Twenty years in, kids still have fun learning at Health Exploration Station

January 15, 2020

The interactive science center gets a refresh at St. Joseph Mercy Canton Health Center

By PATRICIA CORRIGAN

Health, safety, and physical, emotional and social well-being — those are the goals of the St. Joseph Mercy Health Exploration Station in Canton, Michigan. The interactive health education center is celebrating 20 years of helping students learn about the human body while having fun.

Playing at Exploration Station
Ruby and Bennett Kang add body part magnets to a magnetic mounted body systems book at the St. Joseph Mercy Health Exploration Station.

Kids who visit can climb through a model of an ear, learn from an outsized plastic nose just how far a sneeze travels and pretend to be a piece of food sliding through a model of the digestive system. They also can unzip a 5-foot-tall fabric doll's chest and pull out assorted organs to examine. The doll, named "Stuffie," sports blue hair and a big smile, and it's one of the most popular exhibits.

Older students may study how smoking affects the lungs, learn about auto safety, simulate a brain operation or play with a marble maze that highlights the importance of making safe choices.

The Health Exploration Station also sponsors parent education programs. At "Drugs 101," parents visit a mock bedroom with 70 examples of drug paraphernalia and common items used to hide drugs. Another popular program is "Vaping 101," featured in the April 15, 2019, issue of Catholic Health World.

"This work is a passion for me," says Cheryl Phillips, the longtime program coordinator who also helped design the exhibits. "In Michigan's schools, health education is not a required course, and I think anything we can do to advocate for it is beneficial."

Field trip favorite
The museum and two classrooms that make up the Health Exploration Station fill 3,500 square feet on the lower level of St. Joseph Mercy Canton Health Center, an outpatient facility that is part of the Saint Joseph Mercy Health System. The health center funds the museum, which is open five days a week. Visitors pay a $4 admission fee.

For the museum's 20th anniversary, St. Joseph Mercy made major upgrades of several exhibits and completely overhauled others. "We've revamped the nutrition area, making it interactive," says Phillips. "Now we have puzzle pieces for the different food groups and kids can choose from a variety of options to put together a healthy plate. Also, some of our programs were running on older software, and we've updated them."

Phillips, who has a master's degree in education and previously taught middle school, says teachers from across southeastern Michigan bring preschoolers, elementary and middle school students and high school students to the center on field trips. "Elementary students are our primary audience, but everybody comes here," she says. "We see teachers from public schools and private schools from communities in a one-hour radius from Canton.
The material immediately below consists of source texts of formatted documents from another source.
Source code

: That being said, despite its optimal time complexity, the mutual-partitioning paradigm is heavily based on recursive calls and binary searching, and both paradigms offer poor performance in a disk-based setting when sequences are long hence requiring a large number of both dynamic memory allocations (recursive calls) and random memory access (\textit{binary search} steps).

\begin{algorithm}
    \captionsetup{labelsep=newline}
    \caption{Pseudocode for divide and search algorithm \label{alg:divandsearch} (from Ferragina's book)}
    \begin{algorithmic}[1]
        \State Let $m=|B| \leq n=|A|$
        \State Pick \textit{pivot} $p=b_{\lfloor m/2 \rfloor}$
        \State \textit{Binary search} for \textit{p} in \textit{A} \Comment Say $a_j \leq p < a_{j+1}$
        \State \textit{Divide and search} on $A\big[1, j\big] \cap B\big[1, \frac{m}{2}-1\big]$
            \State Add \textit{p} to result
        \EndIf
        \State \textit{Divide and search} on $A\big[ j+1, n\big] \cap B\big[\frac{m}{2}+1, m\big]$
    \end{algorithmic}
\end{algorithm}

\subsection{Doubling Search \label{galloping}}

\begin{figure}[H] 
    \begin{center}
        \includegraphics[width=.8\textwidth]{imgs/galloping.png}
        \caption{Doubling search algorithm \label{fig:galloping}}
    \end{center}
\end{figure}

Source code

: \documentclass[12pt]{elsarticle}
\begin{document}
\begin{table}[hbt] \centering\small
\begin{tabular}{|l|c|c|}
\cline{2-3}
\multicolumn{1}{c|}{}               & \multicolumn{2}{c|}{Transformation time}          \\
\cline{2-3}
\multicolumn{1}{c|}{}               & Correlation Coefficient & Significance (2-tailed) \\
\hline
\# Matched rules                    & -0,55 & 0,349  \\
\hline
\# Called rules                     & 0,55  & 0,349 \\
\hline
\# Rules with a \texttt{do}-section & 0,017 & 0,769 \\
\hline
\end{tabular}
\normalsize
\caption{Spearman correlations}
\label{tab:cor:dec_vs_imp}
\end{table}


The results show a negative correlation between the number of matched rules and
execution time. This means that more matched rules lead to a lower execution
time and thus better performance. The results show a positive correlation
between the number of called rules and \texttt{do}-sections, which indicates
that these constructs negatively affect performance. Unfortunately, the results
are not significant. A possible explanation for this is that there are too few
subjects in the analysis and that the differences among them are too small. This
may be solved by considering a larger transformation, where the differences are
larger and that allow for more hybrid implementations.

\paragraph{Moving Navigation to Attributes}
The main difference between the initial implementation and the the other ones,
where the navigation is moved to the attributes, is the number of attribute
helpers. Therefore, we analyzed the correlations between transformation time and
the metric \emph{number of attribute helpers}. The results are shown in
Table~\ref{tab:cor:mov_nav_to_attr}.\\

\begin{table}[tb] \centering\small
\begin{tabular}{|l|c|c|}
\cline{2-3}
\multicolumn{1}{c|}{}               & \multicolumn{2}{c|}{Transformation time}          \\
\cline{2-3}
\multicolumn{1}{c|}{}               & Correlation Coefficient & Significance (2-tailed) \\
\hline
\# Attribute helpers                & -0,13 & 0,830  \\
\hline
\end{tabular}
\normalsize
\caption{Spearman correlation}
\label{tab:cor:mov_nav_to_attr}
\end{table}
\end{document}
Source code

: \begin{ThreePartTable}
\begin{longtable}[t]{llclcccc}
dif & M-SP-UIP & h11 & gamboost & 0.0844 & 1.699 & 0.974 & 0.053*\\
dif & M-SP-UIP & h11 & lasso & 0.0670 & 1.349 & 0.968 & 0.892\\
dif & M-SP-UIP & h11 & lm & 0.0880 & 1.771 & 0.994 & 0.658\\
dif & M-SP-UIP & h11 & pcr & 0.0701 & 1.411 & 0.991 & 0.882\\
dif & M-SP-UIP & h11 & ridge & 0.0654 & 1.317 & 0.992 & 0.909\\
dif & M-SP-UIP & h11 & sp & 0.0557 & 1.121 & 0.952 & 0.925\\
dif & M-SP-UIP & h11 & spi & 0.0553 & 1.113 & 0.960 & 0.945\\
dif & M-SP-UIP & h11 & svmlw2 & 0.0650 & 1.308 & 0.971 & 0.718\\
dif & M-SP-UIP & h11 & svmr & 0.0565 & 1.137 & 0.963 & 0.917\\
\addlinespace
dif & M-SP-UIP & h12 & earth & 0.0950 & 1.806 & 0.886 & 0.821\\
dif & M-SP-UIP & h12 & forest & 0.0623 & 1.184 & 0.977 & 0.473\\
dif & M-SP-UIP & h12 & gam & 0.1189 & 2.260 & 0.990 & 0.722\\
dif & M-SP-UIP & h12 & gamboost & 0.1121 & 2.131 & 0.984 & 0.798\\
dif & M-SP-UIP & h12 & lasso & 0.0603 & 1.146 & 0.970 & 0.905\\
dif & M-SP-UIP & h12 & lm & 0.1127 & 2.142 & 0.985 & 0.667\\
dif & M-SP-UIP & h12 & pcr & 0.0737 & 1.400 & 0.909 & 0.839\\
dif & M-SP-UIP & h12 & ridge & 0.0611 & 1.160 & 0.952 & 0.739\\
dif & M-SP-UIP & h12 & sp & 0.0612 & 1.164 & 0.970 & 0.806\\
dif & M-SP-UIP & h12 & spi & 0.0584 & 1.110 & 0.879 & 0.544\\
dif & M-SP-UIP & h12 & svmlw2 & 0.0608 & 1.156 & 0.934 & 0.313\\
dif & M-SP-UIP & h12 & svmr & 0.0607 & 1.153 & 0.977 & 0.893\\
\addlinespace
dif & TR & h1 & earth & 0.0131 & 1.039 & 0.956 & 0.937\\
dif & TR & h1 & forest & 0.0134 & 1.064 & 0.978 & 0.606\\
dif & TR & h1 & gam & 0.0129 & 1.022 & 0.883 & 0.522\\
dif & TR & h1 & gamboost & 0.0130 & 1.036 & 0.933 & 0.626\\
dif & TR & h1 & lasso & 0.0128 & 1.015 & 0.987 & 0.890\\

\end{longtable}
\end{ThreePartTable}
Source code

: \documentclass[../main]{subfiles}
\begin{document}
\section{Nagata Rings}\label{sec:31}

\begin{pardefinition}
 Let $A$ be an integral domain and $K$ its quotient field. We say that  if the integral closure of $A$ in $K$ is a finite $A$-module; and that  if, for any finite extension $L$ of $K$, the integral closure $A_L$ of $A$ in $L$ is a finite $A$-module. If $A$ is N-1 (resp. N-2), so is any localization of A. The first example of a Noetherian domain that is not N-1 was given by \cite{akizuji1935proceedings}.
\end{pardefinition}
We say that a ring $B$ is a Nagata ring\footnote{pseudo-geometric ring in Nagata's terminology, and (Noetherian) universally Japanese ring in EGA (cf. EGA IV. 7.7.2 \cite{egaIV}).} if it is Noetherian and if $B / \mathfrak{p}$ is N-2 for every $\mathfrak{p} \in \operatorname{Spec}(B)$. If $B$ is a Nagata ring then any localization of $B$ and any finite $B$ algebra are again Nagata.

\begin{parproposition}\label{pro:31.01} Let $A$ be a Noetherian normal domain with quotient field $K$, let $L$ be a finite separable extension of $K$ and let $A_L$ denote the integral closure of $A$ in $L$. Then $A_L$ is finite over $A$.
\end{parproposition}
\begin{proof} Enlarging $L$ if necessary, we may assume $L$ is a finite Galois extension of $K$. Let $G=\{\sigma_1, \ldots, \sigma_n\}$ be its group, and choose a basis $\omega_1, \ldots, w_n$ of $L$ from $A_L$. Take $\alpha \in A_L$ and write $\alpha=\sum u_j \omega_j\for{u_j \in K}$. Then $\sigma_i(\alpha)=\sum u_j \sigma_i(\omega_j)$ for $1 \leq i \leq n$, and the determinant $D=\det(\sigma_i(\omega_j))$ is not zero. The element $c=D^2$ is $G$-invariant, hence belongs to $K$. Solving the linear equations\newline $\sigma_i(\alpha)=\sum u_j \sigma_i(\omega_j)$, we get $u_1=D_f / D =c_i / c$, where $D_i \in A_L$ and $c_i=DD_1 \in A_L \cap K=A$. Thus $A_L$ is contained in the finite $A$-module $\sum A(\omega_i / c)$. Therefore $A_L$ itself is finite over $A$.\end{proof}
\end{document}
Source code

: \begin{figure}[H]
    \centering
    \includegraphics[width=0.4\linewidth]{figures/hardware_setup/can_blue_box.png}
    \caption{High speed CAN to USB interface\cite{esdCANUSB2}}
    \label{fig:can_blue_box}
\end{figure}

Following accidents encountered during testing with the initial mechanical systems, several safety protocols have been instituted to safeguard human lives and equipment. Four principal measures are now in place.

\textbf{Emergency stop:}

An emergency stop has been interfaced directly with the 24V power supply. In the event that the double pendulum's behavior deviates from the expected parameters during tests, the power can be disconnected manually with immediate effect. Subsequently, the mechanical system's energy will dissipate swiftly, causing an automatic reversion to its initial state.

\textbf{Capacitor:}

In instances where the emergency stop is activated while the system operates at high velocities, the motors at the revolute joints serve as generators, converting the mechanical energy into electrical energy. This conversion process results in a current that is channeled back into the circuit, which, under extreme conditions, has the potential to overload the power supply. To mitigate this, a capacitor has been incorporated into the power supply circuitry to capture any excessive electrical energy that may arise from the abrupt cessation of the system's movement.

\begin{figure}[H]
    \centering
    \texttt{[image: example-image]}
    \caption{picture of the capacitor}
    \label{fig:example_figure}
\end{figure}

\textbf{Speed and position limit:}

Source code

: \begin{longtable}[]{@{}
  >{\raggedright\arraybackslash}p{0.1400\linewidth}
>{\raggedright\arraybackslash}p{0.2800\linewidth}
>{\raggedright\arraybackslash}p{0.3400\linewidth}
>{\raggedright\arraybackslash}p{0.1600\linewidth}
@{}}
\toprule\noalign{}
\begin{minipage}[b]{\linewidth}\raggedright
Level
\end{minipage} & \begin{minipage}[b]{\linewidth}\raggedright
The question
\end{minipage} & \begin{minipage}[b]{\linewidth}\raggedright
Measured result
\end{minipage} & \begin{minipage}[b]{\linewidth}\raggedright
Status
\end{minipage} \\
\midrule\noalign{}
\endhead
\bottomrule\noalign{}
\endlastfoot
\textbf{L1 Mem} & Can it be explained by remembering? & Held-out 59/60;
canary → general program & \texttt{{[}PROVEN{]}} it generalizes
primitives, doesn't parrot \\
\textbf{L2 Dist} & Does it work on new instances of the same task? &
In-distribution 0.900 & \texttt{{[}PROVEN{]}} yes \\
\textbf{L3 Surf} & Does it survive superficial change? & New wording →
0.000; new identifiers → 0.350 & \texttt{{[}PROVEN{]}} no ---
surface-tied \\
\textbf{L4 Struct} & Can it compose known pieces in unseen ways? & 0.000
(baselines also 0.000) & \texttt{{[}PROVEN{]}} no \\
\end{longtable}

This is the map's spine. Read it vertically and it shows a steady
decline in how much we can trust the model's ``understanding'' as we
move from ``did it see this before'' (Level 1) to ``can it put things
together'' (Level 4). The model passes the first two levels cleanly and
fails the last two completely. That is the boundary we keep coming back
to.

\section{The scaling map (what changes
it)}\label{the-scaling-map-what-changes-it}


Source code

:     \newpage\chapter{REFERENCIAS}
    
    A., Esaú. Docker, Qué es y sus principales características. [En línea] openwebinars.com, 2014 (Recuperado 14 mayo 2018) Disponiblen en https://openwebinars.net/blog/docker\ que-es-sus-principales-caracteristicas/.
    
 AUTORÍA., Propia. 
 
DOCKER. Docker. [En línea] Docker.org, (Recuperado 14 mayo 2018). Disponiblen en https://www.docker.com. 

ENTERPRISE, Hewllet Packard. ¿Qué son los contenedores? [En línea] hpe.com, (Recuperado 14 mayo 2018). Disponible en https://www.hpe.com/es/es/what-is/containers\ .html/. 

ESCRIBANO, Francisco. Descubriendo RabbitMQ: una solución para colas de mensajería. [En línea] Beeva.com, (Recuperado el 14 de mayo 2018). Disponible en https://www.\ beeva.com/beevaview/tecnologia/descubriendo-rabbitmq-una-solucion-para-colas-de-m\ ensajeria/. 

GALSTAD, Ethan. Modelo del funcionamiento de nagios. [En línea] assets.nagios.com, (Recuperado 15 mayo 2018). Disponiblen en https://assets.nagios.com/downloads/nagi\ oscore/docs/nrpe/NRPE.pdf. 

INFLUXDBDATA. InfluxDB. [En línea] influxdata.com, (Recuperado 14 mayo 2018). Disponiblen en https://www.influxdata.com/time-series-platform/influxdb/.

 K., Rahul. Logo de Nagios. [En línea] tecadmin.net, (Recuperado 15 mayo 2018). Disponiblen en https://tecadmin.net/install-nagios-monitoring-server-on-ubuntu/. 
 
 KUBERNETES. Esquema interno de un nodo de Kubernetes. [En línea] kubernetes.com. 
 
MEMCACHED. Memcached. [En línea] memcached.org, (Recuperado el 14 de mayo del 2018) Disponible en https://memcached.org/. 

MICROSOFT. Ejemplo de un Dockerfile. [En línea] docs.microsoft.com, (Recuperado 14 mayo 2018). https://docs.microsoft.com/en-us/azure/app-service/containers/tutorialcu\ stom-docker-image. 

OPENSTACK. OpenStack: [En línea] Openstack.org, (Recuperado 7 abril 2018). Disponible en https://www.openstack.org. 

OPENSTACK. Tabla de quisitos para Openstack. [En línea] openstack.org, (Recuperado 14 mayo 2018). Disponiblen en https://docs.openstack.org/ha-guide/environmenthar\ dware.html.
We also welcome home-schooled students and students with special needs."

Dental and mental hygiene
In addition to the interactive exhibits in the museum, 20 different health education programs are available in the classrooms. "The younger kids can learn about how the body works or the importance of hand-washing or brushing teeth," Phillips says. "The upper elementary students see programs on how our organs function. Older students also learn about the body and about substance abuse prevention. The teachers select the programs."

Exploration Station
From left, Exploration Station visitors Allison Phillips, Lauren Phillips and Alexan Kazarian guide a ball through a Safety Maze game at the station.

Karen Kliber, a kindergarten teacher at St. Anselm Catholic School in nearby Dearborn Heights, Michigan, has taken students to the Exploration Station since it first opened. "It's a phenomenal place, and the kids all love it," Kliber says. "We have a sophisticated kindergarten program at St. Anselm. When we get into a topic, we don't just skim over it — we really get into it. Field trips to the museum are part of that."

Phillips also gives presentations outside the museum. "The Health Exploration Station comes to us," says Randy Root, executive director of the Huron Valley Community Coalition, an organization focused on reducing substance abuse. "Over the past three or four years, they've come many times to share programs with our community. Parents especially appreciate 'Drugs 101,' which covers everything they need to know and is presented in terms they can digest. The data is important, but parents also seem to value the tips on how to talk to kids about drug and alcohol abuse."

Root's organization also presents "Vaping 101" at assemblies for middle school students. That's none too early — Phillips reports that half a million middle school students in the U.S. are using e-cigarettes. "Cheryl's presentation includes skits, which lighten the mood, and she and her co-worker Gretchen Nachazel always hit it out of the park with the kids," Root says. "They pay attention and they learn something."

A trip down the alimentary canal
Adults and some students — even the younger ones — often provide feedback for Phillips. "One of the most fun parts of the job is to see the thank-you notes and drawings the kids send," she says. "They tell us they liked listening to their heartbeat or what they learned about food as it moved through the body." Parents contact her, too. "One mom wrote to say that after her son saw here what smoking does to lungs, he came home and asked her to stop."

Phillips' commitment to health education is affirmed every day at work. "What I love best about what I do is seeing the expressions on the kids' faces when they learn something new," she says. "That is the most rewarding part of my job."